GlyMech

Introduction and Background

Human serum transferrin (hTf) is the principal iron-transport protein in blood plasma. It is a bilobal glycoprotein capable of reversibly binding two ferric ions (Fe³⁺) in cooperation with a synergistic anion, typically carbonate, forming stable ternary complexes. A key structural feature of hTf is its extensive N-glycosylation, with two canonical glycosylation sites at Asn413 and Asn611, both located in the C-lobe of the protein. The glycan structures are typically capped with sialic acid residues, which confer negative charge and influence the physicochemical and biological properties of the protein.


The central objective of this research series is to elucidate how the terminal glycosylation pattern—particularly the presence or absence of sialic acids—modulates the thermodynamics and efficiency of iron binding in hTf. This is investigated through a combination of glycoproteomics, isothermal titration calorimetry (ITC), UV/Vis spectroscopy, and chromatographic techniques.

Method Development and Optimization

Initial work focused on developing reliable methods to produce and characterize desialylated transferrin (Tf–s) from its native sialylated form (Tf+s). A preparative protocol based on enzymatic desialylation using either GlycoCleave® or SialEXO® immobilized sialidases was optimized to increase yield, reproducibility, and cost-efficiency (Friganović et al., Maced. Pharm. Bull., 2022). The optimized procedures allowed for large-scale generation of desialylated hTf with >90% removal of sialic acids, significantly improving upon commercial protocols. Chromatographic separation using low-pressure pH-gradient anion exchange columns was then used to isolate and purify the resulting sialoforms, as described in a previous study (Friganović et al., Heliyon, 2021). Detailed N-glycan analysis via UPLC-MS validated the completeness of desialylation and confirmed the structural integrity of the protein.

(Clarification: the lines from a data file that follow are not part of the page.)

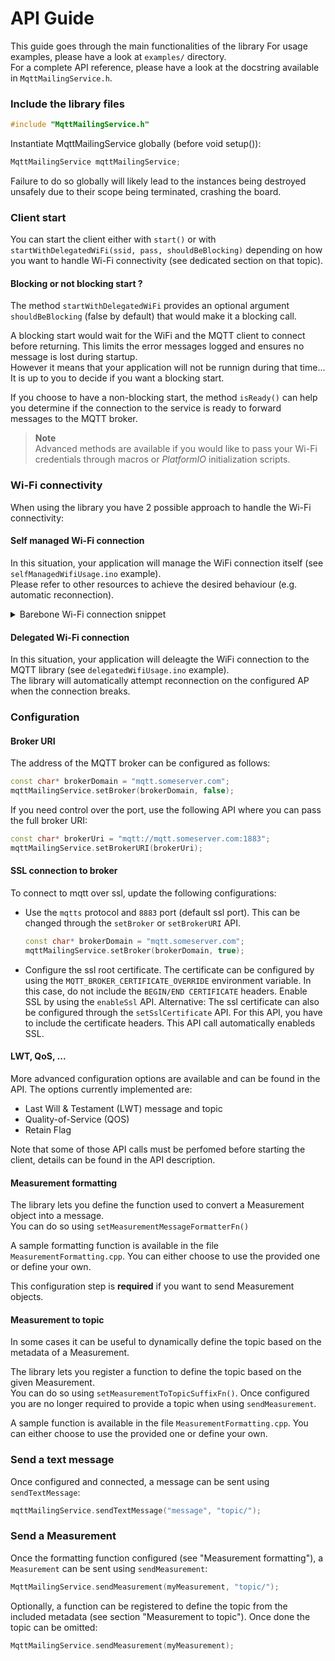 # API Guide
This guide goes through the main functionalities of the library
For usage examples, please have a look at `examples/` directory.  
For a complete API reference, please have a look at the docstring available in `MqttMailingService.h`.

### Include the library files

```cpp
#include "MqttMailingService.h"
```

Instantiate MqttMailingService globally (before void setup()):

```cpp
MqttMailingService mqttMailingService;
```
Failure to do so globally will likely lead to the instances being destroyed unsafely due to their scope being 
terminated, crashing the board.

### Client start
You can start the client either with `start()` or with `startWithDelegatedWiFi(ssid, pass, shouldBeBlocking)` depending on how you want to handle Wi-Fi connectivity (see dedicated section on that topic).

#### Blocking or not blocking start ?
The method `startWithDelegatedWiFi` provides an optional argument `shouldBeBlocking` (false by default) that would make it a blocking call. 

A blocking start would wait for the WiFi and the MQTT client to connect before returning. This limits the error messages logged and ensures no message is lost during startup.  
However it means that your application will not be runnign during that time... It is up to you to decide if you want a blocking start.

If you choose to have a non-blocking start, the method `isReady()` can help you determine if the connection to the service is ready to forward messages to the MQTT broker.


> **Note**  
Advanced methods are available if you would like to pass your Wi-Fi credentials through macros or *PlatformIO* initialization scripts.

### Wi-Fi connectivity
When using the library you have 2 possible approach to handle the Wi-Fi connectivity:

#### Self managed Wi-Fi connection
In this situation, your application will manage the WiFi connection itself (see `selfManagedWifiUsage.ino` example).  
Please refer to other resources to achieve the desired behaviour (e.g. automatic reconnection).

<details closed>
  <summary>Barebone Wi-Fi connection snippet</summary>
  The following snippet is a barbone example that will establish connection:

```cpp
WiFi.begin(ssid, password);
while (WiFi.isConnected()) {
    Serial.println("Waiting on the Wi-Fi connection");
    sleep(1);
}
Serial.println("Connected to Wi-Fi AP !");
```

Please note that here the Wi-Fi will not automatically re-connect if the connection is lost.
</details>


#### Delegated Wi-Fi connection
In this situation, your application will deleagte the WiFi connection to the MQTT library (see `delegatedWifiUsage.ino` example).  
The library will automatically attempt reconnection on the configured AP when the connection breaks. 

### Configuration

#### Broker URI
The address of the MQTT broker can be configured as follows:

```cpp
const char* brokerDomain = "mqtt.someserver.com";
mqttMailingService.setBroker(brokerDomain, false);
```

If you need control over the port, use the following API where you can pass the full broker URI:

```cpp
const char* brokerUri = "mqtt://mqtt.someserver.com:1883";
mqttMailingService.setBrokerURI(brokerUri);
```

#### SSL connection to broker
To connect to mqtt over ssl, update the following configurations:

* Use the `mqtts` protocol and `8883` port (default ssl port). This can be changed through the `setBroker` or `setBrokerURI` API.

  ```cpp
  const char* brokerDomain = "mqtt.someserver.com";
  mqttMailingService.setBroker(brokerDomain, true);
  ```

* Configure the ssl root certificate. The certificate can be configured by using 
  the `MQTT_BROKER_CERTIFICATE_OVERRIDE` environment variable. In this case, do not include the `BEGIN/END CERTIFICATE`
  headers. Enable SSL by using the `enableSsl` API.
  Alternative: The ssl certificate can also be configured through the `setSslCertificate` API. For this API, you have to include 
  the certificate headers. This API call automatically enableds SSL.


#### LWT, QoS, ...
More advanced configuration options are available and can be found in the API. The options currently implemented are: 
- Last Will & Testament (LWT) message and topic
- Quality-of-Service (QOS) 
- Retain Flag

Note that some of those API calls must be perfomed before starting the client, details can be found in the API description.

#### Measurement formatting
The library lets you define the function used to convert a Measurement object into a message.  
You can do so using `setMeasurementMessageFormatterFn()`

A sample formatting function is available in the file `MeasurementFormatting.cpp`.
You can either choose to use the provided one or define your own.

This configuration step is **required** if you want to send Measurement objects.

#### Measurement to topic
In some cases it can be useful to dynamically define the topic based on the metadata of a Measurement.

The library lets you register a function to define the topic based on the given Measurement.  
You can do so using `setMeasurementToTopicSuffixFn()`. Once configured you are no longer required to provide a topic when using `sendMeasurement`.

A sample function is available in the file `MeasurementFormatting.cpp`.
You can either choose to use the provided one or define your own.


### Send a text message
Once configured and connected, a message can be sent using `sendTextMessage`:

```cpp
mqttMailingService.sendTextMessage("message", "topic/");
```

### Send a Measurement
Once the formatting function configured (see "Measurement formatting"), a `Measurement` can be sent using `sendMeasurement`:

```cpp
MqttMailingService.sendMeasurement(myMeasurement, "topic/");
```

Optionally, a function can be registered to define the topic from the included metadata (see section "Measurement to topic"). Once done the topic can be omitted:

```cpp
MqttMailingService.sendMeasurement(myMeasurement);
```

In parallel, a separate technical study addressed the preparation and rigorous standardization of iron(III)-nitrilotriacetate (FeNTA), the iron donor used in binding studies. The FeNTA complex serves as a model iron source due to its well-defined stoichiometry and ability to fully saturate hTf in a controlled manner. The paper provided molar absorptivity data across relevant pH and ionic strength conditions, allowing precise quantification of FeNTA solutions for use in ITC and other quantitative assays (Borko et al., Anal. Methods, 2023). The concentrations of all species involved in the equilibria between Fe and NTA were determined in the pH range 2-12 using the Jenkins–Traub algorithm to solve the 5th-order polynomial in Microsoft Excel.

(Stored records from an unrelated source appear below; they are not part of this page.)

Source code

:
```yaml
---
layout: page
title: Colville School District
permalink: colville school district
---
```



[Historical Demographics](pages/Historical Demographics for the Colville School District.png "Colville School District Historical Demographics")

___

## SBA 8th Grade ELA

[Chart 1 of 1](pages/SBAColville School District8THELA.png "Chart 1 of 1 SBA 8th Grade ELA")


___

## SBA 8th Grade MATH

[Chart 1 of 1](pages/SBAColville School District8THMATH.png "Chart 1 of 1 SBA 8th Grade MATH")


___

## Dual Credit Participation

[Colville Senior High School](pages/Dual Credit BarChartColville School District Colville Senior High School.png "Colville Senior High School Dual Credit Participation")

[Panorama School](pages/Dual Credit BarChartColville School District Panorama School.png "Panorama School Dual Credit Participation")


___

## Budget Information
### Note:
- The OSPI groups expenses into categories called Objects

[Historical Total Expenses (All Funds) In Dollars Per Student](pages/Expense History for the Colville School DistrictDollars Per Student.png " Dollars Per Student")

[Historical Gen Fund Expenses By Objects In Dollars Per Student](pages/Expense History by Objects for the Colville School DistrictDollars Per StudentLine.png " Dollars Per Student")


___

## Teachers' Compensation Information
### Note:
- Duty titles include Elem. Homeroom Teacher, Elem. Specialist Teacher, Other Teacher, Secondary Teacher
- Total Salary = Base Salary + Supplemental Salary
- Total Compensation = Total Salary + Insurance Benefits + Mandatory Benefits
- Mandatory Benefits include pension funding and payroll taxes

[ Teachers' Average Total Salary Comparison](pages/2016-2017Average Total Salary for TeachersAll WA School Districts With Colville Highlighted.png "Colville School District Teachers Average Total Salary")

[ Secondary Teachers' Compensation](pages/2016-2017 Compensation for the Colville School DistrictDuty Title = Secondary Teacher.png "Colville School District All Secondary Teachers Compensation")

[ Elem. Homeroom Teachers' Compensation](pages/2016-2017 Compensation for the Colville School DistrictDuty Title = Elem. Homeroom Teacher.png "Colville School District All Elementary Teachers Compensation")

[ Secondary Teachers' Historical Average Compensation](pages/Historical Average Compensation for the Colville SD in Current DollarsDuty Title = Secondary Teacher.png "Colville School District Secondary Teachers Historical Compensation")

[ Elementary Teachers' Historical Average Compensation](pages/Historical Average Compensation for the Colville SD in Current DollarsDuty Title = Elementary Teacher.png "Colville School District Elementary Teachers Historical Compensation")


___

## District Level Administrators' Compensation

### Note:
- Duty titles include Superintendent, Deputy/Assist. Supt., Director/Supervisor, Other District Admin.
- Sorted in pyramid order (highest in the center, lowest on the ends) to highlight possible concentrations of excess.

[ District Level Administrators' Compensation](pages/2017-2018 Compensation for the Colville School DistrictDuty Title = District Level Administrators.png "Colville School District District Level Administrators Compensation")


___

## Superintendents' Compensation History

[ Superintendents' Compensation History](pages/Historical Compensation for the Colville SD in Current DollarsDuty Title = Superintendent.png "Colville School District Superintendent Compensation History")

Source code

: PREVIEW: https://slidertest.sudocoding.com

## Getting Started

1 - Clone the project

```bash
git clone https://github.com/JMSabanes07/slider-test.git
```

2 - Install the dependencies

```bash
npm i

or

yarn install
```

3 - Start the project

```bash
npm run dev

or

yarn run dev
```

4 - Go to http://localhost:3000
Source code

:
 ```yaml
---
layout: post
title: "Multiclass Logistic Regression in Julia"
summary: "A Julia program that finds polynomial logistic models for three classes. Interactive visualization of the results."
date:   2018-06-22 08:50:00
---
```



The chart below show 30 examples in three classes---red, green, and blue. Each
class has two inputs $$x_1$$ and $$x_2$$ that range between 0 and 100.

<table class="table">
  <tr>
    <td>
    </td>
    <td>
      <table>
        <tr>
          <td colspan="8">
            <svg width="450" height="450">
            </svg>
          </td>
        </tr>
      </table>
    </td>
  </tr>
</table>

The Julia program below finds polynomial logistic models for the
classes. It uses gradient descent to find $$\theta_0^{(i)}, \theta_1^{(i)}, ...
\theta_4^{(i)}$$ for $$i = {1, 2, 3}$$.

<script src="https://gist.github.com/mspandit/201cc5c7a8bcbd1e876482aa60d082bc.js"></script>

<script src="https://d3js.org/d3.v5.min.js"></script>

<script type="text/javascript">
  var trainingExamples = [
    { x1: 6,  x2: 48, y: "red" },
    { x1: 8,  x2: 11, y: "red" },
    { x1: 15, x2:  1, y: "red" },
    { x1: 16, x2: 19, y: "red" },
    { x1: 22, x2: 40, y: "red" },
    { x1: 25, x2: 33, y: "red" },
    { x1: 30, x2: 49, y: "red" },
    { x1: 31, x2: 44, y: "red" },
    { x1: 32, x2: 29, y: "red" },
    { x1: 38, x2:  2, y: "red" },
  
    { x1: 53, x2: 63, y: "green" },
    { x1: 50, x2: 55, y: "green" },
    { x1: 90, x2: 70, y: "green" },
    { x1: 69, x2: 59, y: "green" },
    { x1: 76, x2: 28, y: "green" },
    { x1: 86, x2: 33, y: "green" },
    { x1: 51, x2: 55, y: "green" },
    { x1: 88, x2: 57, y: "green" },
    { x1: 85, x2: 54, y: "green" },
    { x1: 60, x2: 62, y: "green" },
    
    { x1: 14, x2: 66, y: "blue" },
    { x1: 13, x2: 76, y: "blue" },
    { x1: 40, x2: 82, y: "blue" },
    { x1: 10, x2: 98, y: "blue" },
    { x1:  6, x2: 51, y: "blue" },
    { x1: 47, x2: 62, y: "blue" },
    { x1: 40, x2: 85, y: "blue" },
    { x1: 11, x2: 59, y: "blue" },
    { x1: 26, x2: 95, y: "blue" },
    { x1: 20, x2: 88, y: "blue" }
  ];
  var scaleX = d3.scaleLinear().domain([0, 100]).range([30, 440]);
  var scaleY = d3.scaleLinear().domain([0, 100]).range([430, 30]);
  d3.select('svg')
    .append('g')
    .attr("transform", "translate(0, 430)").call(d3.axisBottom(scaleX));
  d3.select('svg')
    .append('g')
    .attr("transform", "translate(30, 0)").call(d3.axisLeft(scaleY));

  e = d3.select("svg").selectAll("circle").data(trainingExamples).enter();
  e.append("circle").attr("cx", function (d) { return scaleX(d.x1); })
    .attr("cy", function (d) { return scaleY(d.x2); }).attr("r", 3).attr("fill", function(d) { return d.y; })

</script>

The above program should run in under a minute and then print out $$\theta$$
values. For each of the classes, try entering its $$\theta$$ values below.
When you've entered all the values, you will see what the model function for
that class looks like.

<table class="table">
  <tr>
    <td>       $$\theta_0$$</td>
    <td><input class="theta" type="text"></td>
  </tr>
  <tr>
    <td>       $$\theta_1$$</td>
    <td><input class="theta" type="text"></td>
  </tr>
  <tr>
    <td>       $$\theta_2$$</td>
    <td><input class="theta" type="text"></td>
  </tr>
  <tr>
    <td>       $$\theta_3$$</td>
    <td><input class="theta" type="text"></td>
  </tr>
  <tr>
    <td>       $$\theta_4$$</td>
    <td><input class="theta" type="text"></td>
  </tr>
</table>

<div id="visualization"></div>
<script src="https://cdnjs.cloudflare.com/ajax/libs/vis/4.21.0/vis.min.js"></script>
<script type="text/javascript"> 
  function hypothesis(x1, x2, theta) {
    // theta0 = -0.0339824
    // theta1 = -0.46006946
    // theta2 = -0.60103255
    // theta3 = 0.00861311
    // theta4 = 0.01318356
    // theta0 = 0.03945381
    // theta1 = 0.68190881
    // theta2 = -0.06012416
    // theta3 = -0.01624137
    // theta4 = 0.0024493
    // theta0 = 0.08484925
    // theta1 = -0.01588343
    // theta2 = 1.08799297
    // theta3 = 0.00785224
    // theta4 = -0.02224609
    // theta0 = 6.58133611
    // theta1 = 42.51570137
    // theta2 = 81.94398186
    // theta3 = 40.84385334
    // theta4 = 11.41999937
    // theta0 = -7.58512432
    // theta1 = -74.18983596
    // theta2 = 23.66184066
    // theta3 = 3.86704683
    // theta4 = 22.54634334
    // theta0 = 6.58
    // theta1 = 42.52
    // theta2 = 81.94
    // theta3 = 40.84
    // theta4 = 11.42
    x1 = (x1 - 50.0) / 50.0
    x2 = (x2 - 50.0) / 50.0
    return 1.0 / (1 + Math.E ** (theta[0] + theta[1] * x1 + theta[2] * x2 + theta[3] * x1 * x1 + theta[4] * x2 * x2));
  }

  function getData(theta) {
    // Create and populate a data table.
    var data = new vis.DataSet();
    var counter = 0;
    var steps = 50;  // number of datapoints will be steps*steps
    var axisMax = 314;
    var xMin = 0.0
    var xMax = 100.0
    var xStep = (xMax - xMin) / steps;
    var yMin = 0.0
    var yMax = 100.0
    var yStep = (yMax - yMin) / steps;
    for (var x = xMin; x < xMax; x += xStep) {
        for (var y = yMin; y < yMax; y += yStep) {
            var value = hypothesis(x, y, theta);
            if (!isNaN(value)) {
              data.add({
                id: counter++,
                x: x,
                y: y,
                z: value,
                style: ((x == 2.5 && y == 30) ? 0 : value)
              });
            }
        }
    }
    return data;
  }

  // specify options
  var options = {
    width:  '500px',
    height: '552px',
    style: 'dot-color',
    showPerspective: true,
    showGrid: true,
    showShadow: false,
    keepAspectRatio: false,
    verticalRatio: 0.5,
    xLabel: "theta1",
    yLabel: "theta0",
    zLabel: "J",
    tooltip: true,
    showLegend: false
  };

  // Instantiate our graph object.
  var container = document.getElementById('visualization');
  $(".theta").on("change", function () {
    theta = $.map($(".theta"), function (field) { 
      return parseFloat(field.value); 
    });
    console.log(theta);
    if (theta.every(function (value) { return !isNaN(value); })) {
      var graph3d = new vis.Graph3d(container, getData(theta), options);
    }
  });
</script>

Thermodynamic Analysis of Iron Binding

The thermodynamics of iron binding to native and desialylated hTf was systematically studied by isothermal titration calorimetry (Borko et al., J. Inorg. Biochem., 2023). Measurements were conducted under physiological pH (7.4) in the presence of two different synergistic anions: carbonate (the physiological cofactor) and oxalate (a potent competitor under pathological conditions such as hyperoxalemia).
The data revealed that desialylated hTf binds Fe³⁺ more tightly than its native counterpart, with both enthalpic and entropic contributions varying between the two lobes. Specifically, binding to the C-lobe was enthalpy-driven, while N-lobe binding was predominantly entropy-driven. Desialylation significantly increased the exothermicity of the reactions, especially in the presence of carbonate, and also influenced the heat flow kinetics differently for the two lobes. These findings suggest that terminal sialic acids modulate the conformational dynamics and ligand coordination environment in a site-specific manner.
A follow-up study extended this work to lower pH values (pH 5.9), mimicking endosomal conditions where iron release typically occurs (Friganović et al., Dalton Trans., 2024). At this pH, desialylated hTf showed up to a 10-fold increase in binding affinity compared to native hTf, particularly at the N-lobe, which plays a dominant role in iron sequestration in vivo. These results imply that desialylated hTf may be less efficient at releasing iron in acidic environments, potentially altering iron homeostasis under pathological conditions.

Conclusions and Relevance

Collectively, these studies demonstrate that sialylation significantly influences the iron-binding thermodynamics of human serum transferrin. Removal of sialic acids enhances iron affinity, alters site-specific thermodynamic signatures, and potentially affects downstream processes such as receptor recognition and iron release. The findings suggest that glycosylation microheterogeneity - particularly the degree of sialylation - is not a passive structural feature, but a dynamic regulatory element in transferrin function.
From a biomedical perspective, these insights are highly relevant for understanding the pathophysiology of iron overload disorders, inflammatory conditions, and diseases involving altered glycosylation such as cancer, sepsis, and chronic alcohol use. They also support the emerging role of transferrin in ferroptosis and iron-driven oxidative stress. Furthermore, the robust methods developed for transferrin sialoform preparation, purification, and characterization lay the groundwork for future mechanistic and clinical studies into glycoform-specific iron transport pathways.